Retype, word for word, every line from the one holding "Start your service" through the one holding "###### Run on Cloud9" in the entries below, both included, and only those lines.

--- START ---

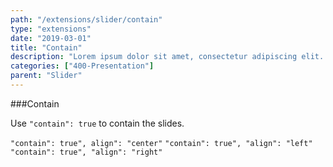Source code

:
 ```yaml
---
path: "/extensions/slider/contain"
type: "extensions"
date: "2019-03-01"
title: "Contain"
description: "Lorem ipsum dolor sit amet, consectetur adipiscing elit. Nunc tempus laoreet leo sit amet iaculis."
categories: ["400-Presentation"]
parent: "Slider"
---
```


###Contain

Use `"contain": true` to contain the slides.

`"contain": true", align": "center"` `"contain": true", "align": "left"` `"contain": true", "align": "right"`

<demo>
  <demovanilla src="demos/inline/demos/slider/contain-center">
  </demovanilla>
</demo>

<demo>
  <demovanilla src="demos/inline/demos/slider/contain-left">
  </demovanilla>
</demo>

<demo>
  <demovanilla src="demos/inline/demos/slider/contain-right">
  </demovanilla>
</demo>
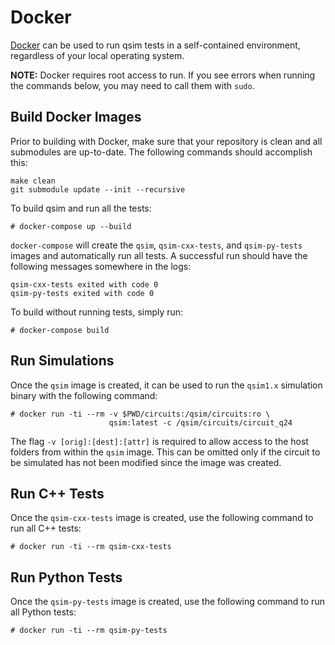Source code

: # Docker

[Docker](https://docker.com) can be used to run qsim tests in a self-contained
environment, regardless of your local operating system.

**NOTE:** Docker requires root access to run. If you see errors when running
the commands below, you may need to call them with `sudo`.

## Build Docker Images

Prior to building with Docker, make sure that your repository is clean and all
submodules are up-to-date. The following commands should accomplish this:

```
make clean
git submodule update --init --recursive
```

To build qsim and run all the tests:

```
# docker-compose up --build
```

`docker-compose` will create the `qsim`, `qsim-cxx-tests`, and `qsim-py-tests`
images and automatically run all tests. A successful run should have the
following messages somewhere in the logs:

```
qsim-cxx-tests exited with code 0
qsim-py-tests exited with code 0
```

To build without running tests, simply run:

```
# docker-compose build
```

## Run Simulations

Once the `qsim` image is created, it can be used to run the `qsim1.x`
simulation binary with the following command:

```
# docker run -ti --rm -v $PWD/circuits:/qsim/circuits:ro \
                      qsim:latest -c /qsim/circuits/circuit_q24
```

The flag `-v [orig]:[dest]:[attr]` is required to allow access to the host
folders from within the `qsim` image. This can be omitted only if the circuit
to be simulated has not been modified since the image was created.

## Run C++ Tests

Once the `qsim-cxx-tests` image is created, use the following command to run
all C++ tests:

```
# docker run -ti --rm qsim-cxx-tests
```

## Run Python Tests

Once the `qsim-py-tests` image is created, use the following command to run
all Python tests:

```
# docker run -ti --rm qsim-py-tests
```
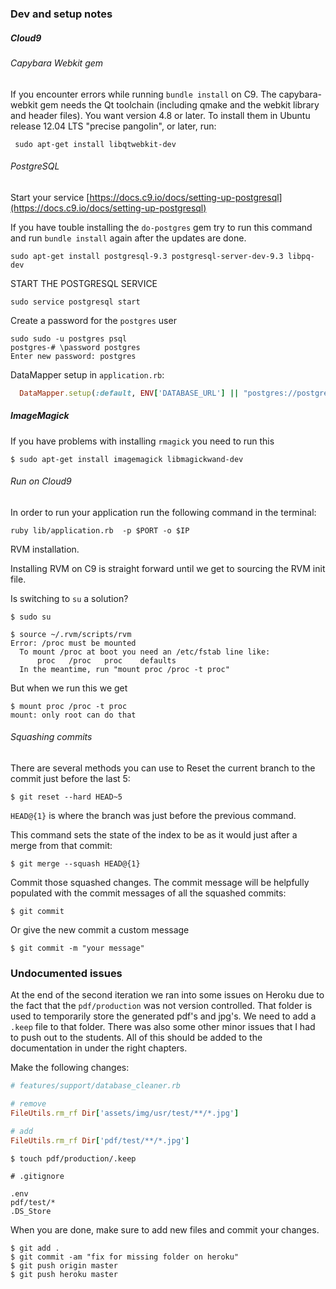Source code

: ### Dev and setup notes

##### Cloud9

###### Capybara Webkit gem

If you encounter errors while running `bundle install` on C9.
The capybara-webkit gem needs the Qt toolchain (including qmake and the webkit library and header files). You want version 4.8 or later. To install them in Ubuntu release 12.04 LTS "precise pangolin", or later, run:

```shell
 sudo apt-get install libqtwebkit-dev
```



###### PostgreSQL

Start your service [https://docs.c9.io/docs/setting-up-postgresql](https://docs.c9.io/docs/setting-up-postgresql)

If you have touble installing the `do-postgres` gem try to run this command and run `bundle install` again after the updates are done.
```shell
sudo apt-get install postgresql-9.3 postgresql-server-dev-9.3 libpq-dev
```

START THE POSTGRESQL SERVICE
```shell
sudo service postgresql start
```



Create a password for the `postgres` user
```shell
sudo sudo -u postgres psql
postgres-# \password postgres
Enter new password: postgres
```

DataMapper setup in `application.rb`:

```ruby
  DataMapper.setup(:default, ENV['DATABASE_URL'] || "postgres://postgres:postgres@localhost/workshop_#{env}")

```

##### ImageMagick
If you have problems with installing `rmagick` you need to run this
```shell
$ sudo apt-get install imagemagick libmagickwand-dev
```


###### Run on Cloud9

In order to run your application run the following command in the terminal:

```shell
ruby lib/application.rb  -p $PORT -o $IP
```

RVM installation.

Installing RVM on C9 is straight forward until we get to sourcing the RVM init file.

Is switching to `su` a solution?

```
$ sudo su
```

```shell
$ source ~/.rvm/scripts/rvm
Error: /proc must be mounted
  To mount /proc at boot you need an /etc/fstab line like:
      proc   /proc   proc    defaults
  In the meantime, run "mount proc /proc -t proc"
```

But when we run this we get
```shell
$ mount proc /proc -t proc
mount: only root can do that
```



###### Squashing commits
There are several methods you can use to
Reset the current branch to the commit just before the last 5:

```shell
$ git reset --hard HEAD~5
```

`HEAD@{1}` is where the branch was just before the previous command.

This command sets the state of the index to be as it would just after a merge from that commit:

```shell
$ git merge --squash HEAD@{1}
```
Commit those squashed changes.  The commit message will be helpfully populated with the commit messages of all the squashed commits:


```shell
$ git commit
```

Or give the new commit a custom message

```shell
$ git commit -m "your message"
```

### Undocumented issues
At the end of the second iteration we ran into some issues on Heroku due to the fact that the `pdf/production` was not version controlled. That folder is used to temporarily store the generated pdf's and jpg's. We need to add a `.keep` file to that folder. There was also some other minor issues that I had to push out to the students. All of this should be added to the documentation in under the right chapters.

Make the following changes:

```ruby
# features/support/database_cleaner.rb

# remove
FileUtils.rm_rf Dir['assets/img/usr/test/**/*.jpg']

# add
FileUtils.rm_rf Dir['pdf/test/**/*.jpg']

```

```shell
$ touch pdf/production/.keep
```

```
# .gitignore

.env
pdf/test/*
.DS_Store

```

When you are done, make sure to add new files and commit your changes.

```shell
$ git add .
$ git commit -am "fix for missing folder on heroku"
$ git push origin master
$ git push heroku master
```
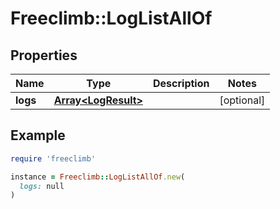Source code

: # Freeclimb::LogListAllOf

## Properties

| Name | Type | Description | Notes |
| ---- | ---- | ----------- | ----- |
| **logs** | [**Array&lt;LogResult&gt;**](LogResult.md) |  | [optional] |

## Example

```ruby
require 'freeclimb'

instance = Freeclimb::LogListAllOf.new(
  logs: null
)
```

--- END ---
--- START ---

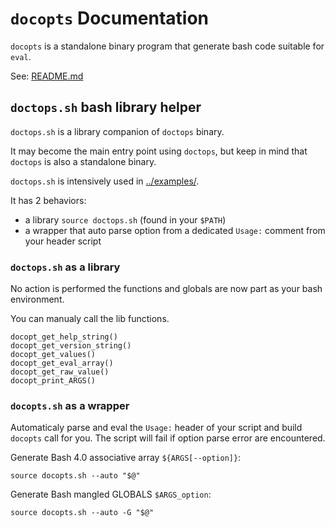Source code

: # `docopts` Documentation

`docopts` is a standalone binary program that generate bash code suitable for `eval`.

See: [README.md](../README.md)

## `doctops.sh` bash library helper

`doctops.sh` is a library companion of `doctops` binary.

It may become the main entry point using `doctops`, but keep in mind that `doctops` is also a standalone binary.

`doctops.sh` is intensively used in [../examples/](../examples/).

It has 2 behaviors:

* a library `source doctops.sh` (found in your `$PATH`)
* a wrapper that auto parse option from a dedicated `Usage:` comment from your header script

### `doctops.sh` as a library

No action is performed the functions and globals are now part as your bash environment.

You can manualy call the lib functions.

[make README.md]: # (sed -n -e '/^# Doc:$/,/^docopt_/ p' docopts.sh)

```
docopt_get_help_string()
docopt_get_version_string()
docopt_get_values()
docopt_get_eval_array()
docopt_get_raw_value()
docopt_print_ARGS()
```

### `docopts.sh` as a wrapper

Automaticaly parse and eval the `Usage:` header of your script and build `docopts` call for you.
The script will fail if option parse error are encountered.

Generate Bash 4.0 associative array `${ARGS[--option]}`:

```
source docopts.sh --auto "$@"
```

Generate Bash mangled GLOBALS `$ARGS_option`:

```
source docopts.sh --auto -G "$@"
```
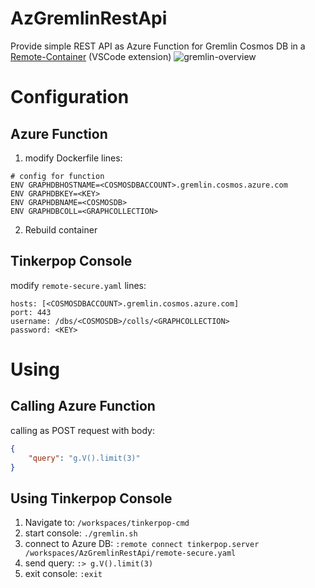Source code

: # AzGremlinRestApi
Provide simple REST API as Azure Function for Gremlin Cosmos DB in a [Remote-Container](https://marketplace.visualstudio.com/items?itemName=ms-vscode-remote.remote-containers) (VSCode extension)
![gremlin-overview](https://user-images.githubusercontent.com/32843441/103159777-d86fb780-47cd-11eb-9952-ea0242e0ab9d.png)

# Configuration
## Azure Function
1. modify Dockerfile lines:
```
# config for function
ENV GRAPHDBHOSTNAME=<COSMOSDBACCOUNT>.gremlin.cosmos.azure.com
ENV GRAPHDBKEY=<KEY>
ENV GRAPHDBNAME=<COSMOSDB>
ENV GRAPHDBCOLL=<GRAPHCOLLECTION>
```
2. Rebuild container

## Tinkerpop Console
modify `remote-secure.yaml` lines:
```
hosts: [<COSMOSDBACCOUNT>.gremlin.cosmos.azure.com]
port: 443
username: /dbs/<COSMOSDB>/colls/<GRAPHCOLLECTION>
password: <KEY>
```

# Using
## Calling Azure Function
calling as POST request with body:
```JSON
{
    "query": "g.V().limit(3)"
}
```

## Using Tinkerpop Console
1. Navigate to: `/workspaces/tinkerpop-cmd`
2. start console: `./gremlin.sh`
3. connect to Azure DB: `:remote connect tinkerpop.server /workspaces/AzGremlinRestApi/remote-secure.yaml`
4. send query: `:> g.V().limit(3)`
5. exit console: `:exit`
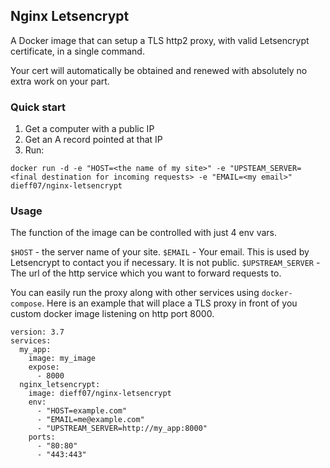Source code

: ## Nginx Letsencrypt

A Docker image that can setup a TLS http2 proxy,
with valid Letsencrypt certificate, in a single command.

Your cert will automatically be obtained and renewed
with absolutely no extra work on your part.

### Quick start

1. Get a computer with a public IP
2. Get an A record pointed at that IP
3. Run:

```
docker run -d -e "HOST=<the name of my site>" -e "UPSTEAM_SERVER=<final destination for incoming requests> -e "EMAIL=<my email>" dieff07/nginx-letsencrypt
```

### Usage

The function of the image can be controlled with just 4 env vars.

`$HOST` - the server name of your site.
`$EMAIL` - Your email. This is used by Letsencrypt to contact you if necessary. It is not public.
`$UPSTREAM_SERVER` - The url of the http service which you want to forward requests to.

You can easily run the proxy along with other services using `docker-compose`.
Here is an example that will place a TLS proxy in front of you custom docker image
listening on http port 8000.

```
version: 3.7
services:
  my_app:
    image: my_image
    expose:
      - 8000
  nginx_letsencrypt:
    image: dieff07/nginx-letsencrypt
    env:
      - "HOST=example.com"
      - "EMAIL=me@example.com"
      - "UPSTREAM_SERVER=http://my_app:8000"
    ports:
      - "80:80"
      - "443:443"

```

--- END ---
--- START ---

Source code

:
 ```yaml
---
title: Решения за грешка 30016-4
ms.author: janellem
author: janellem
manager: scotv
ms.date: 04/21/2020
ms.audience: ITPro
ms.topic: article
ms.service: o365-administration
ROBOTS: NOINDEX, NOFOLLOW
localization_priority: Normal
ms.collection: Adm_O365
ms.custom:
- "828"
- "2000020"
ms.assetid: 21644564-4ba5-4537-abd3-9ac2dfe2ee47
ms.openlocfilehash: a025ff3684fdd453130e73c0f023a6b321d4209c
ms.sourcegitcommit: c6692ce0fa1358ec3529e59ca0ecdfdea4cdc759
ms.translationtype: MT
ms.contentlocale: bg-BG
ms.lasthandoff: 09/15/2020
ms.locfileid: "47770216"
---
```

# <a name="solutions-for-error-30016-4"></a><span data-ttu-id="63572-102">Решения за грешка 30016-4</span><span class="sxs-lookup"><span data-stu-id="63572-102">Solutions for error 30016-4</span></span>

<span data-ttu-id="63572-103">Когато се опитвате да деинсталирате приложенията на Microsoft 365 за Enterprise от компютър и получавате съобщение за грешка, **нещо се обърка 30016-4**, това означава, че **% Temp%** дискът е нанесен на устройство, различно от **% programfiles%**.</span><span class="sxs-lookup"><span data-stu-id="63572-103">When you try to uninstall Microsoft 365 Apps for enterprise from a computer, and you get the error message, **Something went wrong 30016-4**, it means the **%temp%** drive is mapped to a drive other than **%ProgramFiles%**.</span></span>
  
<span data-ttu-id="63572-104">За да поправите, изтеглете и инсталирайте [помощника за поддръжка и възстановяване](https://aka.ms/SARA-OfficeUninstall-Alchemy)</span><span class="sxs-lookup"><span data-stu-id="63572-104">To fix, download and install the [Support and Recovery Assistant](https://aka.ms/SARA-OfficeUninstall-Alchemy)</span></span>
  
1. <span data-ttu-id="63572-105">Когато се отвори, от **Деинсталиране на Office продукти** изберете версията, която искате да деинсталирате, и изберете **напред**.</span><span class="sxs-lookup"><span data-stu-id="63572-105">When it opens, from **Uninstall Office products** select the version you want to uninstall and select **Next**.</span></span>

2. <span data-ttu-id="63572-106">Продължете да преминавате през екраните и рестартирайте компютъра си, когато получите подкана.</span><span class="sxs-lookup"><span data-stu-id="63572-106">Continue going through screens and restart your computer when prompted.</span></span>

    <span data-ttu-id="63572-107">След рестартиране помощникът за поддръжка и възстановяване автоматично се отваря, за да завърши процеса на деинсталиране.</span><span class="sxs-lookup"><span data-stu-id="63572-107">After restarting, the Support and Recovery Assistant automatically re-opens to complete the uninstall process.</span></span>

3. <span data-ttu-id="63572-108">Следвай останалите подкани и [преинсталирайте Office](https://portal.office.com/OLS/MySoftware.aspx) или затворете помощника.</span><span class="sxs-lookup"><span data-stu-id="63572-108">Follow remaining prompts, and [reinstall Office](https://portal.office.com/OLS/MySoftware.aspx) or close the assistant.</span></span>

--- END ---

* [Output below]
Start your service [https://docs.c9.io/docs/setting-up-postgresql](https://docs.c9.io/docs/setting-up-postgresql)

If you have touble installing the `do-postgres` gem try to run this command and run `bundle install` again after the updates are done.
```shell
sudo apt-get install postgresql-9.3 postgresql-server-dev-9.3 libpq-dev
```

START THE POSTGRESQL SERVICE
```shell
sudo service postgresql start
```



Create a password for the `postgres` user
```shell
sudo sudo -u postgres psql
postgres-# \password postgres
Enter new password: postgres
```

DataMapper setup in `application.rb`:

```ruby
  DataMapper.setup(:default, ENV['DATABASE_URL'] || "postgres://postgres:postgres@localhost/workshop_#{env}")

```

##### ImageMagick
If you have problems with installing `rmagick` you need to run this
```shell
$ sudo apt-get install imagemagick libmagickwand-dev
```


###### Run on Cloud9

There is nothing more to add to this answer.